It is an issue that some of the greatest literary minds of our time have written about and one of them last week won the Noble Prize for Literature. Anti-communist writer Arthur Koestler wrote in the 1930s and 40s about Soviet agents going to their executions by Stalin’s hand still endorsing Stalin and his works. He asked the question how could a European, who considered himself and herself to be a humanitarian, become a Communist and enable and abet the executioner’s hand? And why would he still endorse the executioner even when he was the one being executed? Doris Lessing, who recently won the prize, asks a similar question.

In an essay in 1992 she points out that many writers and politicians, when they leave the Communist cloak behind, simply change the language and remain in the same condition.

“While we have seen the apparent death of Communism,” she writes, “ways of thinking that were either born under Communism or strengthened by Communism still govern our lives. Not all of them are as immediately evident as a legacy of Communism as political correctness.”

Would that some of the “anti-war” types of the last five years had read them. Howard Dean and Ron Paul both opposed the war from the very start. But immediately after the decent interval had passed, Dean went direct to the head of the Democratic Party and folded in with the party, enlisting with the party which had endorsed the invasion of Iraq, the pre-emptive policy, the war on Islam “to take generations” and with Senator Clinton as front-runner, the completely and pathologically irresponsible policies which legitimize use of nuclear weapons in battle circumstances and the full endorsement of a pending invasion of Iran which could well bring us today to a full-scale war with Russia.

Dr. Paul has a different position. When asked by a Washington Post reporter last week if he would endorse another Republican who supported the invasion if he did not get the nomination, he said: “I cannot in good conscience vote for them.”

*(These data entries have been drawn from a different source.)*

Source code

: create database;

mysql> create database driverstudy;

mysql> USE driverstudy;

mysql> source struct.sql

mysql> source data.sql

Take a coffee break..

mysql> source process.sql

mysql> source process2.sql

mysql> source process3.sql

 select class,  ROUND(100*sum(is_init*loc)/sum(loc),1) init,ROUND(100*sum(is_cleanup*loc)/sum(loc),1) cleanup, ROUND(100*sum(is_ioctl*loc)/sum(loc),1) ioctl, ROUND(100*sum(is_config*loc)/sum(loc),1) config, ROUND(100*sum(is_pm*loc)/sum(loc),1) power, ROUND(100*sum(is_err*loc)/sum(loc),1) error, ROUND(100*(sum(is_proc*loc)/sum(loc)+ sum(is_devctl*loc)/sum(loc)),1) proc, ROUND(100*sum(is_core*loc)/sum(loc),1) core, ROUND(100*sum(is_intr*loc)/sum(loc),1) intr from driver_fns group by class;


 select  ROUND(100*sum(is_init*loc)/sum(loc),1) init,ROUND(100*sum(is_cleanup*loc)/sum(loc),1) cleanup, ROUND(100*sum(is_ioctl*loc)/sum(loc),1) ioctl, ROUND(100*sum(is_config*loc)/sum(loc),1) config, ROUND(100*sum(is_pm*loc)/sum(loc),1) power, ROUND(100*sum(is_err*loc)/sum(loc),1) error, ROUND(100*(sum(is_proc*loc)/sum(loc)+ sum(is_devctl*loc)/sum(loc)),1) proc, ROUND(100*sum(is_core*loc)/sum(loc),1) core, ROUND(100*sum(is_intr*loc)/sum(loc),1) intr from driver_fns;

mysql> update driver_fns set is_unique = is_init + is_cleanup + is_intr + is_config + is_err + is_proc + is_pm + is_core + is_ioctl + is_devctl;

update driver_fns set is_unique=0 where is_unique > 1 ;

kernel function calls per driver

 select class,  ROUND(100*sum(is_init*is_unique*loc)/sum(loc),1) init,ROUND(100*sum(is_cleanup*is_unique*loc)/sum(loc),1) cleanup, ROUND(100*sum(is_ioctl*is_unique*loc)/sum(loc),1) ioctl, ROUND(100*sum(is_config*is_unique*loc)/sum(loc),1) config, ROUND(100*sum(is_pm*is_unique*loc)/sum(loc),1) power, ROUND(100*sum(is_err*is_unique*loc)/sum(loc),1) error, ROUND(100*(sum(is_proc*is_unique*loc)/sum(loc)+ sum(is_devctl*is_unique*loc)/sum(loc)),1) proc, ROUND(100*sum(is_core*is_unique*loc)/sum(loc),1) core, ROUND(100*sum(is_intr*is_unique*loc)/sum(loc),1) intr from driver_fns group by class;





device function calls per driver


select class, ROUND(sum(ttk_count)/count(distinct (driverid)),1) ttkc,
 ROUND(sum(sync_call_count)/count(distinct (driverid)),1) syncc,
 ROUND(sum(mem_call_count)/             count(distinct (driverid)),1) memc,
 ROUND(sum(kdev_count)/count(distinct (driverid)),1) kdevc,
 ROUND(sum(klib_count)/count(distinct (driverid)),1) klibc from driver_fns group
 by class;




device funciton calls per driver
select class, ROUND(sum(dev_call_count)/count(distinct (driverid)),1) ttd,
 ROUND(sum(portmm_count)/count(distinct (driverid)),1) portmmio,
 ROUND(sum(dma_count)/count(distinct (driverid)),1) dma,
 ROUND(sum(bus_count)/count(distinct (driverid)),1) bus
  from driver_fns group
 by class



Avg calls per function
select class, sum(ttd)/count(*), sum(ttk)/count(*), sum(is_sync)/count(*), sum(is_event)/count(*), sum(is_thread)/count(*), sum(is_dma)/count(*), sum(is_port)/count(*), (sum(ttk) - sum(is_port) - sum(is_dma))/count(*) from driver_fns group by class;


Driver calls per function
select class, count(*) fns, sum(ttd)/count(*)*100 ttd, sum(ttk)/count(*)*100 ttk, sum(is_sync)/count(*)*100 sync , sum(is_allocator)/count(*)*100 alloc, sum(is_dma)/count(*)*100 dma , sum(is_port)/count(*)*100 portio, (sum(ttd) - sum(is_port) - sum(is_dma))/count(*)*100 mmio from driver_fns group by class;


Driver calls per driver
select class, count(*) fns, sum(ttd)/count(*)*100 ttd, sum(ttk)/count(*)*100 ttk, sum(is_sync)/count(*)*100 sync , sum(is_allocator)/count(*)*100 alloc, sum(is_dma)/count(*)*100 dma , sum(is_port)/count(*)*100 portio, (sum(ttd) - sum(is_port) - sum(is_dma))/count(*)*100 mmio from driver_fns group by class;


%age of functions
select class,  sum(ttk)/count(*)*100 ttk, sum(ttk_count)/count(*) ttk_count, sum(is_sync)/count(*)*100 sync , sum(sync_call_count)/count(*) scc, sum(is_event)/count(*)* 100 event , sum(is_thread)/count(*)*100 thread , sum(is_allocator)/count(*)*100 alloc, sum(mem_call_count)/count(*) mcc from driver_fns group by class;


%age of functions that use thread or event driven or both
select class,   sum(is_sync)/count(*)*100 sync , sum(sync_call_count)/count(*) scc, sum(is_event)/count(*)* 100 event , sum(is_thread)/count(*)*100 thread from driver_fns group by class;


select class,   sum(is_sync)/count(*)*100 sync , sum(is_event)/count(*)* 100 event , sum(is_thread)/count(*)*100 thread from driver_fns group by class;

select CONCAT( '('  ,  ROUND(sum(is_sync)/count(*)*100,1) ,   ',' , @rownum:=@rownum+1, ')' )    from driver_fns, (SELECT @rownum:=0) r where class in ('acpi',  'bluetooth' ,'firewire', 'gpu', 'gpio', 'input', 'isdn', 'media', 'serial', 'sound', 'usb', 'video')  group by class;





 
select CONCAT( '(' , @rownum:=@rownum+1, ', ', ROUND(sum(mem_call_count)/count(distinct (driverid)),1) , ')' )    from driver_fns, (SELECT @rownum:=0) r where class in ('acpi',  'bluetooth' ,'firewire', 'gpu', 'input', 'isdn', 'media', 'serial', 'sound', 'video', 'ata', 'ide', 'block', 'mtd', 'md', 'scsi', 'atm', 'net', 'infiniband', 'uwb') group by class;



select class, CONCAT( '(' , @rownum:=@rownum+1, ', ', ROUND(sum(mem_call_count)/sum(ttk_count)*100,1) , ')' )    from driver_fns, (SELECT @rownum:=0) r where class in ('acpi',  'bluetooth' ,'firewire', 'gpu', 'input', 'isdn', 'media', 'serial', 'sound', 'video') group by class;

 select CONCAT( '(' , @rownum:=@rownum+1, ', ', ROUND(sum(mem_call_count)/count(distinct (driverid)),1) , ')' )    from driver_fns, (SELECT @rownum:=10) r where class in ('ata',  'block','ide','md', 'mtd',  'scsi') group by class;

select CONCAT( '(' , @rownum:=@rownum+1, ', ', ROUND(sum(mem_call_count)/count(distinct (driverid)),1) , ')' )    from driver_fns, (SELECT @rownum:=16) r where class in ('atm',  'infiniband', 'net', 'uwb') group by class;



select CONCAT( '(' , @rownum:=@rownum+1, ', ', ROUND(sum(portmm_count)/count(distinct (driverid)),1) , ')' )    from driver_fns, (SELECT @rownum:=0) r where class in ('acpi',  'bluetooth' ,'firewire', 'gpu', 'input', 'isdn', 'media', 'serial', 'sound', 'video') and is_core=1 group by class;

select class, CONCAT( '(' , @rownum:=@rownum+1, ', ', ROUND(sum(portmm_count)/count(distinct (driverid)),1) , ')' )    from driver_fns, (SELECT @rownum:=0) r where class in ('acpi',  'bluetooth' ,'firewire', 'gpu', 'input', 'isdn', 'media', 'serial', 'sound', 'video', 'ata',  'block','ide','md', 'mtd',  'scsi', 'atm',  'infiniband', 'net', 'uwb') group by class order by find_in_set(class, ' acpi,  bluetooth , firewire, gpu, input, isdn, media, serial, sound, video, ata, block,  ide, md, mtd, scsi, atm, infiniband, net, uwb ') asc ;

This is the way the world begins again; with one man willing to go alone, refusing the good models, even those which are sacred to the imagination of men, as Ralph Waldo Emerson advised us to do here in New England back in 1838.


Anonymous said...

Wow. Excellent blog. Ron Paul, the voice of reason in a wilderness of lies.

Anonymous said...

I'm so proud of Dr. Paul and I support him as a true American.

I'm so sad for all the apathetic uninformed voters who don't understand the issues of our day and how they've beed brain-washed by the main stram media.

Anonymous said...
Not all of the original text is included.